Efforts to optimize the LHS workforce must also be placed in the context of the overall healthcare workforce, which itself is addressing tectonic changes, including workforce shortages and moral injury, and substantive changes to the organization, delivery, and financing of healthcare. Evidence generation and application are central to these efforts but may be difficult to embed in a healthcare climate that is occasionally or consistently ambivalent toward research.17 Reconsideration of roles, scope of practice, and licensure are likely to occur sooner rather than later as these questions—and changes—are considered and addressed.
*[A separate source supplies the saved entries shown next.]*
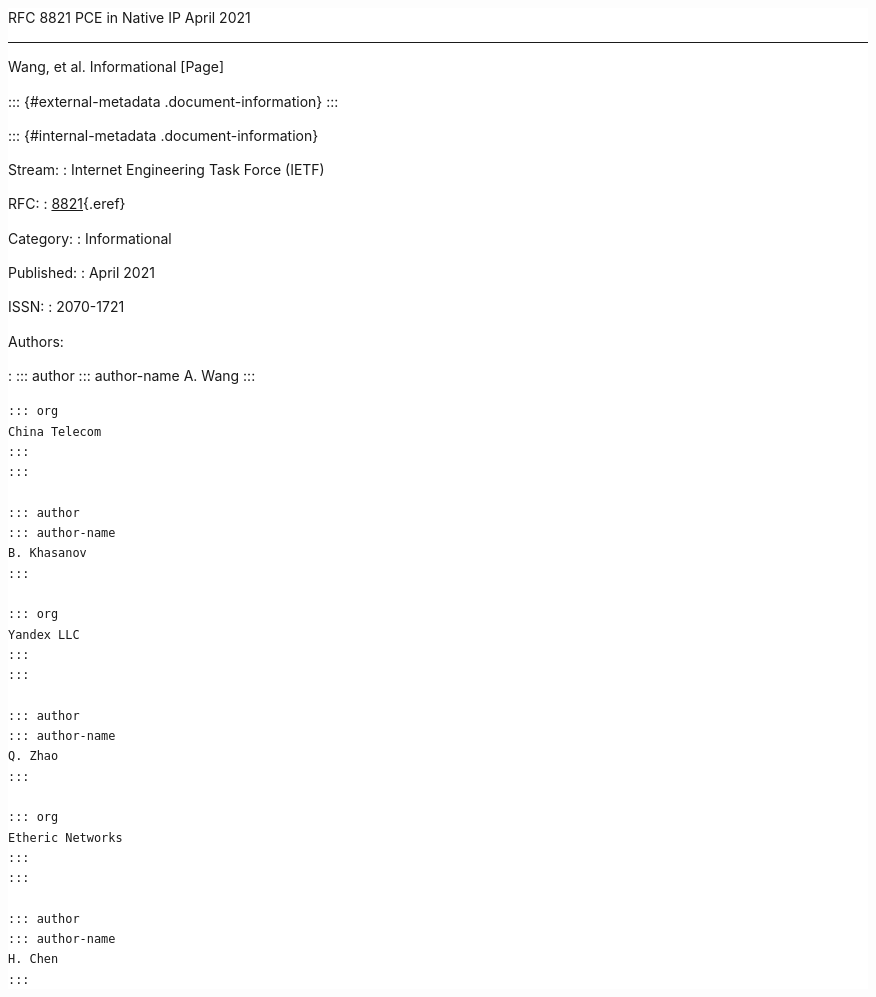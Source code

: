  RFC 8821       PCE in Native IP   April 2021
  -------------- ------------------ ------------
  Wang, et al.   Informational      \[Page\]

::: {#external-metadata .document-information}
:::

::: {#internal-metadata .document-information}

Stream:
:   Internet Engineering Task Force (IETF)

RFC:
:   [8821](https://www.rfc-editor.org/rfc/rfc8821){.eref}

Category:
:   Informational

Published:
:   April 2021

ISSN:
:   2070-1721

Authors:

:   ::: author
    ::: author-name
    A. Wang
    :::

    ::: org
    China Telecom
    :::
    :::

    ::: author
    ::: author-name
    B. Khasanov
    :::

    ::: org
    Yandex LLC
    :::
    :::

    ::: author
    ::: author-name
    Q. Zhao
    :::

    ::: org
    Etheric Networks
    :::
    :::

    ::: author
    ::: author-name
    H. Chen
    :::
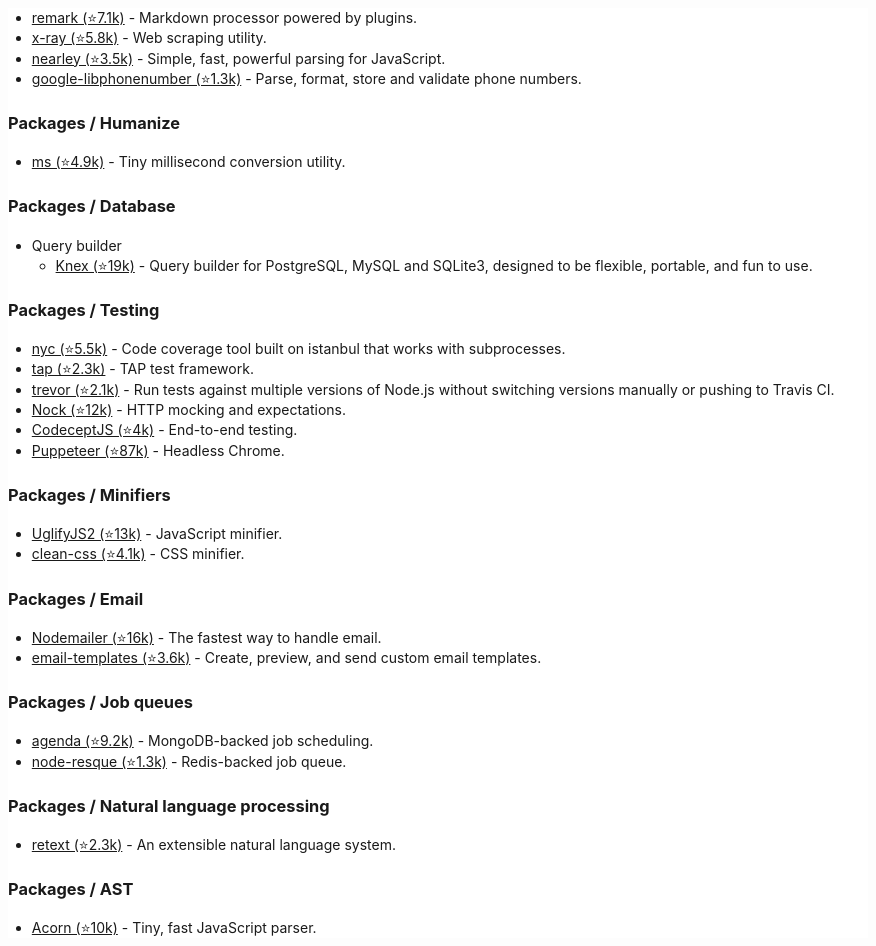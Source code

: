 *   [remark (⭐7.1k)](https://github.com/remarkjs/remark) - Markdown processor powered by plugins.
*   [x-ray (⭐5.8k)](https://github.com/matthewmueller/x-ray) - Web scraping utility.
*   [nearley (⭐3.5k)](https://github.com/kach/nearley) - Simple, fast, powerful parsing for JavaScript.
*   [google-libphonenumber (⭐1.3k)](https://github.com/ruimarinho/google-libphonenumber) - Parse, format, store and validate phone numbers.

### Packages / Humanize

*   [ms (⭐4.9k)](https://github.com/vercel/ms) - Tiny millisecond conversion utility.

### Packages / Database

*   Query builder
    *   [Knex (⭐19k)](https://github.com/knex/knex) - Query builder for PostgreSQL, MySQL and SQLite3, designed to be flexible, portable, and fun to use.

### Packages / Testing

*   [nyc (⭐5.5k)](https://github.com/istanbuljs/nyc) - Code coverage tool built on istanbul that works with subprocesses.
*   [tap (⭐2.3k)](https://github.com/tapjs/node-tap) - TAP test framework.
*   [trevor (⭐2.1k)](https://github.com/vadimdemedes/trevor) - Run tests against multiple versions of Node.js without switching versions manually or pushing to Travis CI.
*   [Nock (⭐12k)](https://github.com/nock/nock) - HTTP mocking and expectations.
*   [CodeceptJS (⭐4k)](https://github.com/codeceptjs/CodeceptJS) - End-to-end testing.
*   [Puppeteer (⭐87k)](https://github.com/puppeteer/puppeteer) - Headless Chrome.

### Packages / Minifiers

*   [UglifyJS2 (⭐13k)](https://github.com/mishoo/UglifyJS) - JavaScript minifier.
*   [clean-css (⭐4.1k)](https://github.com/clean-css/clean-css) - CSS minifier.

### Packages / Email

*   [Nodemailer (⭐16k)](https://github.com/nodemailer/nodemailer) - The fastest way to handle email.
*   [email-templates (⭐3.6k)](https://github.com/forwardemail/email-templates) - Create, preview, and send custom email templates.

### Packages / Job queues

*   [agenda (⭐9.2k)](https://github.com/agenda/agenda) - MongoDB-backed job scheduling.
*   [node-resque (⭐1.3k)](https://github.com/actionhero/node-resque) - Redis-backed job queue.

### Packages / Natural language processing

*   [retext (⭐2.3k)](https://github.com/retextjs/retext) - An extensible natural language system.

### Packages / AST

*   [Acorn (⭐10k)](https://github.com/acornjs/acorn) - Tiny, fast JavaScript parser.

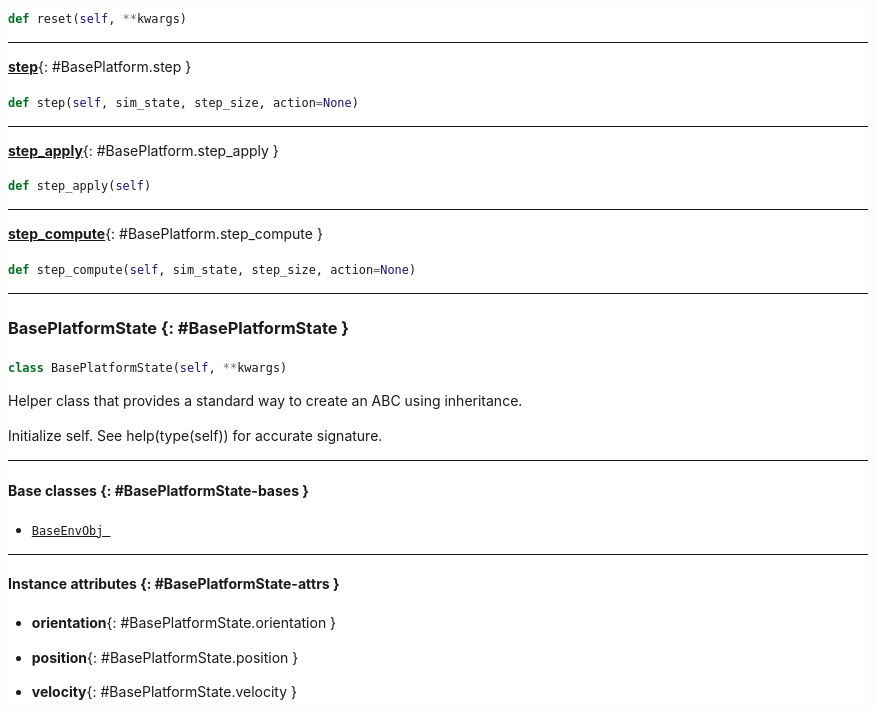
 ```python
def reset(self, **kwargs)
```


------

[**step**](#BasePlatform.step){: #BasePlatform.step }

```python
def step(self, sim_state, step_size, action=None)
```


------

[**step_apply**](#BasePlatform.step_apply){: #BasePlatform.step_apply }

```python
def step_apply(self)
```


------

[**step_compute**](#BasePlatform.step_compute){: #BasePlatform.step_compute }

```python
def step_compute(self, sim_state, step_size, action=None)
```


------

### BasePlatformState {: #BasePlatformState }

```python
class BasePlatformState(self, **kwargs)
```

Helper class that provides a standard way to create an ABC using
inheritance.

Initialize self.  See help(type(self)) for accurate signature.


------

#### Base classes {: #BasePlatformState-bases }

* [`BaseEnvObj `](./#BaseEnvObj)


------

#### Instance attributes {: #BasePlatformState-attrs }

* **orientation**{: #BasePlatformState.orientation } 

* **position**{: #BasePlatformState.position } 

* **velocity**{: #BasePlatformState.velocity }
As this Special Issue illustrates, the importance of collaboration throughout the learning and competency development process cannot be overstated. In the Foo Fighters' 1999 hit rock song, “Learn to Fly,” Dave Grohl sings, “Fly along with me, I can't quite make it alone.” That collaborative spirit permeates this body of contributed works and the entire LHS ecosystem. For all learning health system efforts to reach their full potential, we need to fly together and assure that the workforce has the full breadth of capabilities to fulfill the virtuous cycle of using evidence at scale for transformative improvements to health and healthcare.